The required output is the exact run of lines below that opens at the line with "replied very cheerfully" and closes at the line with "The historic first".

[Stored data entries]

◇ ◇ ◇ ◇ ◇ ◇ ◇

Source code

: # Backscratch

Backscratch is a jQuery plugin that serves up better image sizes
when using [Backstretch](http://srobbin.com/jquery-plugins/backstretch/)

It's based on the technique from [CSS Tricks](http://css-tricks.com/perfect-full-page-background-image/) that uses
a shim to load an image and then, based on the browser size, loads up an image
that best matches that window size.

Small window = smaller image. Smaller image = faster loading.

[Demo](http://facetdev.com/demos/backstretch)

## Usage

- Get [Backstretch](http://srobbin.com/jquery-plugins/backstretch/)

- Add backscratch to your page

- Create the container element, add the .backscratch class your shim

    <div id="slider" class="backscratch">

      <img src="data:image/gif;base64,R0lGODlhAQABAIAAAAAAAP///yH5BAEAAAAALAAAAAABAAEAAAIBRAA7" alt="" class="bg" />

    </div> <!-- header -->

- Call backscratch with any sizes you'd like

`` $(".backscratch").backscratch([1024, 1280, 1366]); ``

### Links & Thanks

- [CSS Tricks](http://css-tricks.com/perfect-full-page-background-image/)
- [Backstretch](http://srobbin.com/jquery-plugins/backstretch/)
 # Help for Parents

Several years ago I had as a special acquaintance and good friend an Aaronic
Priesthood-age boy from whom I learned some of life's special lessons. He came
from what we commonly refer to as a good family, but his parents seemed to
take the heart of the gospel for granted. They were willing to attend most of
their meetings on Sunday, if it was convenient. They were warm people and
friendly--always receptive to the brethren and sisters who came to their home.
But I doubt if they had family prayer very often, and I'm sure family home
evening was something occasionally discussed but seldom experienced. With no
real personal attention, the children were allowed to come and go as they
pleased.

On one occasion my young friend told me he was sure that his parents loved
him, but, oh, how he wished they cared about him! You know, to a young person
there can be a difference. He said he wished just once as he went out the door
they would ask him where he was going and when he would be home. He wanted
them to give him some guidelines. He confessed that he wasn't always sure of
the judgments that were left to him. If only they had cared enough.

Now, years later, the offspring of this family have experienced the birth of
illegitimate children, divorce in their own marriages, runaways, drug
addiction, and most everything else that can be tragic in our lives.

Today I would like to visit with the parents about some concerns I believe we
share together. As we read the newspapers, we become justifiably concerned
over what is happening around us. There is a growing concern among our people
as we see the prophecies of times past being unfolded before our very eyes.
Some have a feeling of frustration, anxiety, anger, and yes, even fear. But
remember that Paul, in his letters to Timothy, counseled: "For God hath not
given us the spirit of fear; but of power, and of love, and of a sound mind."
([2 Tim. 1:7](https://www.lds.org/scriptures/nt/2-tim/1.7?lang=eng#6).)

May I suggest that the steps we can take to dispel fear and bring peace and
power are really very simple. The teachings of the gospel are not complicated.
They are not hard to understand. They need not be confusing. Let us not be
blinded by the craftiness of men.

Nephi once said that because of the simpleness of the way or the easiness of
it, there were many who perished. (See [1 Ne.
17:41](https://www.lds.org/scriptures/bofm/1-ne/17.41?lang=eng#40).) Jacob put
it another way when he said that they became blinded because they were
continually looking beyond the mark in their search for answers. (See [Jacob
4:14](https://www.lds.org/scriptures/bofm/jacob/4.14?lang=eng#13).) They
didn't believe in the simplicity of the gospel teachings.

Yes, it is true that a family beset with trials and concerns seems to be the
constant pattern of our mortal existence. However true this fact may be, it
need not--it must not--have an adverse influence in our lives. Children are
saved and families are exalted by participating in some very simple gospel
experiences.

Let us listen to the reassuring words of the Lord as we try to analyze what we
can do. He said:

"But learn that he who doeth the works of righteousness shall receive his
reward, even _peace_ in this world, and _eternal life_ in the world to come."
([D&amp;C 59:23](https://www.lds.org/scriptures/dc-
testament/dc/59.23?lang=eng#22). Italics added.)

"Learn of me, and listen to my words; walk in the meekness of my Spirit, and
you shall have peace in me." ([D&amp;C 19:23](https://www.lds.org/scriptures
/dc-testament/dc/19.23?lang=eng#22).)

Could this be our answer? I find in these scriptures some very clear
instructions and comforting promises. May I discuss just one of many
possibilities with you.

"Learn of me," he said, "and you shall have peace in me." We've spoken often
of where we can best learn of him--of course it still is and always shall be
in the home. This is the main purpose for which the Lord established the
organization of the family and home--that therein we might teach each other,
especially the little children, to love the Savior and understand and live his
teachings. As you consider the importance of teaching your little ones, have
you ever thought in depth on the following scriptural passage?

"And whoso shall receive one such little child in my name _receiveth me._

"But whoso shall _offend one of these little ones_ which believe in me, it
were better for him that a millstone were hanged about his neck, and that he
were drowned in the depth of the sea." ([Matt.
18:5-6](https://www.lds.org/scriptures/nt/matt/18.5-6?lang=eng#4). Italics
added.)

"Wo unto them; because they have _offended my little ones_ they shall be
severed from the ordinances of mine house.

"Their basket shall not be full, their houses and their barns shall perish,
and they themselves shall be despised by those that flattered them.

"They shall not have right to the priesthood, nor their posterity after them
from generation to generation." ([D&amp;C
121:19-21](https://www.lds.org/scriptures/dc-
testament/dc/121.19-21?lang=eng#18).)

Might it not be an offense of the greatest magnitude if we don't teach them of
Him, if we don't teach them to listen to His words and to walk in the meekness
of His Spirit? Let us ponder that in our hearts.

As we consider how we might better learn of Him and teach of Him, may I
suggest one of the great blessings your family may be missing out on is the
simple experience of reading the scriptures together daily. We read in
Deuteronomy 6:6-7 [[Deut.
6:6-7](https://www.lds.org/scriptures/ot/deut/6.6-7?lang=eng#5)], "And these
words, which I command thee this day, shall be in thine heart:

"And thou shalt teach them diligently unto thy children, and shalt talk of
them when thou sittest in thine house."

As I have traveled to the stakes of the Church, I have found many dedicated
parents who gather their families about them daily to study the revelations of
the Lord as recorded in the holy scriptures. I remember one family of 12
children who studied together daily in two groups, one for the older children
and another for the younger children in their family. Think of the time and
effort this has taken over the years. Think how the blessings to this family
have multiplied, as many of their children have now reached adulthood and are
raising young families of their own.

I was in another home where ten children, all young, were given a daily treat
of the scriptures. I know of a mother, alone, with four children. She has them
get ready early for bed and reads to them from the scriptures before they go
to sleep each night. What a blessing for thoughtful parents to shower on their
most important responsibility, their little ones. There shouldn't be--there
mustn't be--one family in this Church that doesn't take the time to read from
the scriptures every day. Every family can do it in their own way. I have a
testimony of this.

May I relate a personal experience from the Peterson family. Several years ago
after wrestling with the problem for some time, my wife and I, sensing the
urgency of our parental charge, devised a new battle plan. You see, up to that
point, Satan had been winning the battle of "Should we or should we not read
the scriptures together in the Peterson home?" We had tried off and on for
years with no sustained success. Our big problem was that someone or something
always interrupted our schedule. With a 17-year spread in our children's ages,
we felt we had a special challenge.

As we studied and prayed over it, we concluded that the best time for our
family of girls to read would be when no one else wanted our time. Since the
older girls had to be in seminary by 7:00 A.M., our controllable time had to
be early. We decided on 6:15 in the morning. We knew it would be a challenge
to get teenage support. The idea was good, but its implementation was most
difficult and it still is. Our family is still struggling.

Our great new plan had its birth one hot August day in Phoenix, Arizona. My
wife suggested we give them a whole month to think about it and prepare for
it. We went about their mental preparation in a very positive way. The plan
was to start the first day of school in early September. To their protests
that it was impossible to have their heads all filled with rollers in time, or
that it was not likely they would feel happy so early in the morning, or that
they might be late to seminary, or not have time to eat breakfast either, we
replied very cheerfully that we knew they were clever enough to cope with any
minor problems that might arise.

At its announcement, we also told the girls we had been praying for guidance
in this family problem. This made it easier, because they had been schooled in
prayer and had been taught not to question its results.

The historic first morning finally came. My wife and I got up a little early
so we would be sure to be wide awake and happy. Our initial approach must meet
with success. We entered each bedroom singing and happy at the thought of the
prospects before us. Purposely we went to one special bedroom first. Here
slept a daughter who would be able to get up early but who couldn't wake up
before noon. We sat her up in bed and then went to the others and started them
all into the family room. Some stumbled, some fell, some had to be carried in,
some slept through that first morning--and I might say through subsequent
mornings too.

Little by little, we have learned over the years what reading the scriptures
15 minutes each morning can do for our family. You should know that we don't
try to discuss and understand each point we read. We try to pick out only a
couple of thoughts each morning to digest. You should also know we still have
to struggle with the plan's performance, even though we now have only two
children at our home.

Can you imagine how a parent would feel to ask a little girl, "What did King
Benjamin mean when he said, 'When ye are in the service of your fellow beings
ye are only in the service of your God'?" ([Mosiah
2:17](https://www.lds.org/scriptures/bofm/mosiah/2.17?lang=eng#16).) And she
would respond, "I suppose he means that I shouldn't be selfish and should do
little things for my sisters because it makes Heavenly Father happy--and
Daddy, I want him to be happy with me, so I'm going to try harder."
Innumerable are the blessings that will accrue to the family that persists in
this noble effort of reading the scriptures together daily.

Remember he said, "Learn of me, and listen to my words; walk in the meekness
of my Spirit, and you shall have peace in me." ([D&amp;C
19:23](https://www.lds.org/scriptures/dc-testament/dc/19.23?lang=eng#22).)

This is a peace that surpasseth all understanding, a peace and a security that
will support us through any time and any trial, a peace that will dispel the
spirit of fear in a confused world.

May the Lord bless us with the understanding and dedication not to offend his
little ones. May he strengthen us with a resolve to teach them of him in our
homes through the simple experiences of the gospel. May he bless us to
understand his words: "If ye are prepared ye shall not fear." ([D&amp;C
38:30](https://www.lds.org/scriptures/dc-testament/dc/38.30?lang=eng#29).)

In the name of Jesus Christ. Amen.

◇ ◇ ◇ ◇ ◇ ◇ ◇

◆ **Result of this task**
replied very cheerfully that we knew they were clever enough to cope with any
minor problems that might arise.

At its announcement, we also told the girls we had been praying for guidance
in this family problem. This made it easier, because they had been schooled in
prayer and had been taught not to question its results.

The historic first morning finally came. My wife and I got up a little early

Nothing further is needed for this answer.